- The Washington Times - Wednesday, June 12, 2019

“12 Rules for Life” author Jordan B. Peterson thrilled fans this week by announcing progress on Thinkspot — a subscription-based “anti-censorship” platform that may shake up the social media landscape.

The famous clinical psychologist is beta testing what is billed as “an intellectual playground for censorship-free discourse” at a time when Facebook, YouTube, Twitter, Patreon, and Pinterest are all accused by critics of arbitrarily enforcing vague terms of service.

“Announcing Thinkspot: a new online communication platform (as promised post-Patreon),” he wrote Wednesday on Facebook.

Mr. Peterson abandoned Patreon after popular YouTuber Carl Benjamin, aka Sargon of Akkad, was removed from the platform in December 2018.
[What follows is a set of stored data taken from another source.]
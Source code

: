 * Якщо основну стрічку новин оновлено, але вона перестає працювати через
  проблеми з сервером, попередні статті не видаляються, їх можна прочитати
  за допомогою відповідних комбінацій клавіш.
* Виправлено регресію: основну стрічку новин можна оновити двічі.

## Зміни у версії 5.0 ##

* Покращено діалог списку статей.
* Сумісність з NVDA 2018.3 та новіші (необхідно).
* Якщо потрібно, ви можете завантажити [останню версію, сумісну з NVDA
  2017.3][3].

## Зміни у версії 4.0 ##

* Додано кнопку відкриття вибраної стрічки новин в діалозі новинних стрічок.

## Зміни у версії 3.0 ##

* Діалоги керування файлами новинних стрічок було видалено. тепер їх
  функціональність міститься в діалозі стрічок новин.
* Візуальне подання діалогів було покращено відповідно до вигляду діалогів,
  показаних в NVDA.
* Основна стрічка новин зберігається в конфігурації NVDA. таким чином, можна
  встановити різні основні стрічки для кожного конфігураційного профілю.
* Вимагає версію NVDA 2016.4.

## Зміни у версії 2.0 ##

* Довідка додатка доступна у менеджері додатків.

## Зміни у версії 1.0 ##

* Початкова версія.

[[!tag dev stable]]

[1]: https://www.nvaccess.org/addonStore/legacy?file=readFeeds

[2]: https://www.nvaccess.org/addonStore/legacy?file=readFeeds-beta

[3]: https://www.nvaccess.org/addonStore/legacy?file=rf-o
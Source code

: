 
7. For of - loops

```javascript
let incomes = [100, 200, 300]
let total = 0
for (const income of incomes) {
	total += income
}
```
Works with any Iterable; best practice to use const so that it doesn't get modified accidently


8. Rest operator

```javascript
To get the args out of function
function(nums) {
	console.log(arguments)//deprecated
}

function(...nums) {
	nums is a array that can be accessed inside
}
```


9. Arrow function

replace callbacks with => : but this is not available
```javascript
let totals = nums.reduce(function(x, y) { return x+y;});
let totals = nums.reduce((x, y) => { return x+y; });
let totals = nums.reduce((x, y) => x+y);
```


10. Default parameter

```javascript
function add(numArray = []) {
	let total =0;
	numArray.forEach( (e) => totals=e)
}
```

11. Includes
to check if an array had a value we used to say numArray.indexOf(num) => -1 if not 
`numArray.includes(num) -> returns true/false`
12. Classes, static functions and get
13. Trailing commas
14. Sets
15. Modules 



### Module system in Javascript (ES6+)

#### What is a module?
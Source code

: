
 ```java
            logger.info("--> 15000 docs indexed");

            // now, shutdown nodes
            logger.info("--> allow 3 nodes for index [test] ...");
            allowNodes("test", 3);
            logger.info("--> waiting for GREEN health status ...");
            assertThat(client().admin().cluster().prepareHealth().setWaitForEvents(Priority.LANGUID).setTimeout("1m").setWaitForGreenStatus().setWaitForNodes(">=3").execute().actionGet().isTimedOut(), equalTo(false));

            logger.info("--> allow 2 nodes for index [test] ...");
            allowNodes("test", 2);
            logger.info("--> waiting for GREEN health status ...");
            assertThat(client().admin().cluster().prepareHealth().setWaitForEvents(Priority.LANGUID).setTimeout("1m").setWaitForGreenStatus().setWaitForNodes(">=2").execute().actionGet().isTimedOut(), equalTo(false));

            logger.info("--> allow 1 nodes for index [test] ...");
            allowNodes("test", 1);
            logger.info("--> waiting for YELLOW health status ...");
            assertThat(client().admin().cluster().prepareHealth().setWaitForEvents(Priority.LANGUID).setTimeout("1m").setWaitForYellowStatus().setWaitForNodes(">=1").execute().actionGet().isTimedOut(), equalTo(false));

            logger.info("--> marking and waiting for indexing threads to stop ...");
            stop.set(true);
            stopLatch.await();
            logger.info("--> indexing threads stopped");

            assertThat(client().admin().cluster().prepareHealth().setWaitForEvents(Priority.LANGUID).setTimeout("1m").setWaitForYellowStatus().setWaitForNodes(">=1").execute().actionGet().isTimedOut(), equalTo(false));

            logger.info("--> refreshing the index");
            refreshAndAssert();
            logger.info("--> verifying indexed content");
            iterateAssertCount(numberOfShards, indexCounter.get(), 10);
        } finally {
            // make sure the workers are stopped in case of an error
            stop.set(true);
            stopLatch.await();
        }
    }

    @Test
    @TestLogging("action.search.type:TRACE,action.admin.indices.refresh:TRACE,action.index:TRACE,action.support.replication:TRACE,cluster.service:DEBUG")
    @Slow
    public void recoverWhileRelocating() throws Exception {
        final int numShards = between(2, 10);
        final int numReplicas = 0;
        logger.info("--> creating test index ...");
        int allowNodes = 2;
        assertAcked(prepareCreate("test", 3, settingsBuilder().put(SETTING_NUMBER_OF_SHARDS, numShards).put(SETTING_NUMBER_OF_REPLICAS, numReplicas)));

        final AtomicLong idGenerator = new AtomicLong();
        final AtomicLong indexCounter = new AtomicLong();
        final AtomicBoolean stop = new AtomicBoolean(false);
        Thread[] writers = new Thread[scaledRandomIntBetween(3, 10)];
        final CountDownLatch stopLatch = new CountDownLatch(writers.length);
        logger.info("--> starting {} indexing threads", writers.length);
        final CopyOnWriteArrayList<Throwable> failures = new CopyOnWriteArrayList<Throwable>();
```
Mr. Benjamin’s infraction, ironically, involved mocking his racist critics on another platform by calling them a white version of their preferred racial epithet.

“Once you’re on our platform we won’t take you down unless we’re ordered to by a US court of law,” Mr. Peterson told podcasting star Joe Rogan on a June 9 broadcast, NewsBusters reported Wednesday.

The psychologist’s fans were ecstatic with the news. Some responses include:

  • “This is fantastic news and a testament of [sic] the power of the free market to balance things out! Amazing, and truly looking forward to signing up to Thinkspot!”
  • “This is great news! Alternative free speech platforms are the only way forward so we no longer have to trudge through the mires of increasing corporate censorship.”
  • “I can already see the media hit pieces lining up and the payment processing companies putting together their press releases.”
  • “This is what the social scene on the internet needs. Some strict competition to the usual social sites and their censorship garbage. And if it’s backed and headed up by Peterson makes it all the more engaging.”

“The only other major rule on comments he mentioned was that they need to be thoughtful,” NewsBusters added.

Thinkspot’s creators are still trying to determine how best to encourage the highest-quality content.